There are several limitations to performing HPC in a public cloud, a few specific to computational fluid dynamics (CFD). An intensive CFD application will, like other parallel scientific computing applications, have to map out pieces of itself in parallel and report back to the source several times before synthesizing.
When it comes to cloud, long distances mean unacceptably high latencies. Researchers from the University of Bonn in Germany examined those latency issues of doing CFD modeling in the cloud by utilizing a common CFD and its utilization in HPC instance types including both CPU and GPU cores of Amazon EC2.
For CPUs in Amazon’s EC2 cluster, they found that the application running on 8 CPU cores had an efficiency of 70 percent relative to a non-virtualized HPC cluster. “Beyond that limit, we run into network interconnect bandwidth problems if we do not reserve more instances. After an explicit request for more CPU compute instances, we have seen even for up to 256 CPU cores / 32 instances an acceptable parallel efficiency of more than 50 percent.”

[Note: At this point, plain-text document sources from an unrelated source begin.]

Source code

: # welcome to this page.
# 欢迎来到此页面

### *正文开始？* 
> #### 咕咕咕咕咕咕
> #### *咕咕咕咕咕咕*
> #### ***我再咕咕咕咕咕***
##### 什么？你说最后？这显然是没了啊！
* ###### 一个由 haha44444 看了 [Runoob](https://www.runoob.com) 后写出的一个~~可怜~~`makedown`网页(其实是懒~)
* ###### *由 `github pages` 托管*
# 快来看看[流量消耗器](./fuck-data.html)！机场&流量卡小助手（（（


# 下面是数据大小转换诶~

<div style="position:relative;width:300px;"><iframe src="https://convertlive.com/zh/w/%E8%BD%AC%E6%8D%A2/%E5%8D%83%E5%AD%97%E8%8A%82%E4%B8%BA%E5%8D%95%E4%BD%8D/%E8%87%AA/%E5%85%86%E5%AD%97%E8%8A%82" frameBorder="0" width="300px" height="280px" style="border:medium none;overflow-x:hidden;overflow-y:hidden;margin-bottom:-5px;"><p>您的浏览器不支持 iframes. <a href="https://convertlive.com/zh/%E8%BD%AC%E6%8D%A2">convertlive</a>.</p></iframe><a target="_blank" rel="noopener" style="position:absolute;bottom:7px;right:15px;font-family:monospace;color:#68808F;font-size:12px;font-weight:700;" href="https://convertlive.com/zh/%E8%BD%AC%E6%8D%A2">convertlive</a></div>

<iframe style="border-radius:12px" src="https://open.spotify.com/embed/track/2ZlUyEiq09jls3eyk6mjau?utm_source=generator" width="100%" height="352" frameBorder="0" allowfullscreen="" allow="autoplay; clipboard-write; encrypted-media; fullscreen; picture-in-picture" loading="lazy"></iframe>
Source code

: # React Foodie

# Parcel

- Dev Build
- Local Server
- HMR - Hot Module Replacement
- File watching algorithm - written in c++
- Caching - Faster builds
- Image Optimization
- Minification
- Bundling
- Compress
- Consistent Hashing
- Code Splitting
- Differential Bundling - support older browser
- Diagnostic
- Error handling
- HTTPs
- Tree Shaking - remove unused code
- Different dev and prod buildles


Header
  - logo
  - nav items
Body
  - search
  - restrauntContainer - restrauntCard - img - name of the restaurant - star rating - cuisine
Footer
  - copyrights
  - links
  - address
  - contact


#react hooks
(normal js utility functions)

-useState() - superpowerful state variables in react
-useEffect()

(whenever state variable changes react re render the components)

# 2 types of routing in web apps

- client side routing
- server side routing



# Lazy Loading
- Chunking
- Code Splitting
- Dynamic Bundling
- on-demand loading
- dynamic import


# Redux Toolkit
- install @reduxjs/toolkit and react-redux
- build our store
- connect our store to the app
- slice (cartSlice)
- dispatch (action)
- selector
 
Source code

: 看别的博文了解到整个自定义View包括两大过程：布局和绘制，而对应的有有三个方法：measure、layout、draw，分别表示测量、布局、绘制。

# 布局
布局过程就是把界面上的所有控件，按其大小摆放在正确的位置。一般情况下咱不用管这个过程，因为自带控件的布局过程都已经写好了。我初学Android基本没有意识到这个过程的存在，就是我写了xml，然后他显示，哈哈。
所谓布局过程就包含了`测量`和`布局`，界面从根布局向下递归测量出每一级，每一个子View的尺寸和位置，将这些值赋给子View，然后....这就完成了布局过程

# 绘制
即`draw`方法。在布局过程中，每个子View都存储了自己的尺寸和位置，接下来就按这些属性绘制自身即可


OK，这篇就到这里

With regard to the GPUs, they found similar acceptable levels at 8 GPU cores but the performance petered out with further scaling. “Overall, we expect an acceptable scaling on more than 128 CPU cores or more than 8 GPUs if we pre-request an appropriate number of instances and avoid ECC in the case of GPUs.”
In short, according to the researchers,“we believe that Amazon’s HPC cloud is well prepared for moderately sized parallel CFD problems on up to 64 CPU cores or 8 GPUs.” That bodes well for the future of mid-level scientific HPC performed in the cloud.